The evening, free and open to the public, will be comprised of four writers reading from their works.

There will also be a Q&A with writers and editors and a discussion about getting one's work published.

Olivia Kate Cerrone, winner of the 2012 Mason's Road Literary Award, will be the featured reader, having won the prize for her short story "The Rabbi's Son," according to a news release.

Her fiction has appeared and will soon appear in a variety of literary magazines, including The Portland Review, The Dos Passos Review, Word Riot and Italian Americana, which presented her with its 2012 short fiction prize.

Cerrone is completing work on "The Hunger Saint," a novel set in contemporary Sicily, and another novel about the lives of three estranged Sephardic brothers. "The Rabbi's Son" is an excerpt from that manuscript, the release states.

Other writers who will read from their works include Lauren K. Johnson, Jillian Ross and Jacob M. Appel.

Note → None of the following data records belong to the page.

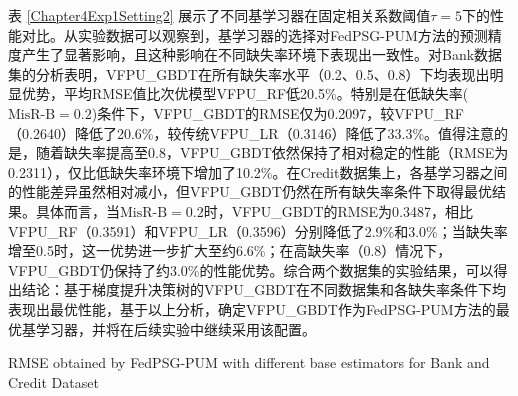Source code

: 表 \ref{Chapter4Exp1Setting2} 展示了不同基学习器在固定相关系数阈值$\tau=5$下的性能对比。从实验数据可以观察到，基学习器的选择对FedPSG-PUM方法的预测精度产生了显著影响，且这种影响在不同缺失率环境下表现出一致性。对Bank数据集的分析表明，VFPU\_GBDT在所有缺失率水平（0.2、0.5、0.8）下均表现出明显优势，平均RMSE值比次优模型VFPU\_RF低20.5\%。特别是在低缺失率($\text{MisR-B}=0.2$)条件下，VFPU\_GBDT的RMSE仅为0.2097，较VFPU\_RF（0.2640）降低了20.6\%，较传统VFPU\_LR（0.3146）降低了33.3\%。值得注意的是，随着缺失率提高至0.8，VFPU\_GBDT依然保持了相对稳定的性能（RMSE为0.2311），仅比低缺失率环境下增加了10.2\%。在Credit数据集上，各基学习器之间的性能差异虽然相对减小，但VFPU\_GBDT仍然在所有缺失率条件下取得最优结果。具体而言，当$\text{MisR-B}=0.2$时，VFPU\_GBDT的RMSE为0.3487，相比VFPU\_RF（0.3591）和VFPU\_LR（0.3596）分别降低了2.9\%和3.0\%；当缺失率增至0.5时，这一优势进一步扩大至约6.6\%；在高缺失率（0.8）情况下，VFPU\_GBDT仍保持了约3.0\%的性能优势。综合两个数据集的实验结果，可以得出结论：基于梯度提升决策树的VFPU\_GBDT在不同数据集和各缺失率条件下均表现出最优性能，基于以上分析，确定VFPU\_GBDT作为FedPSG-PUM方法的最优基学习器，并将在后续实验中继续采用该配置。

\begin{table}[!h]
	\centering
	{\wuhao  RMSE obtained by FedPSG-PUM with different base estimators for Bank and Credit Dataset}
	\label{Chapter4Exp1Setting2}
\end{table}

Johnson, an Afghanistan veteran and former military public affairs officer, has won regional and national Department of Defense journalism awards.

She is pursuing a master of fine arts degree in nonfiction writing at Boston's Emerson College and won a Mason's Road honorable mention award for her creative nonfiction.

Ross, a current MFA candidate at Fairfield, is a writer and garden designer living in Connecticut. Her poetry has been published in Mason's Road, as well as Dogwood and The Penwood Review, the release states.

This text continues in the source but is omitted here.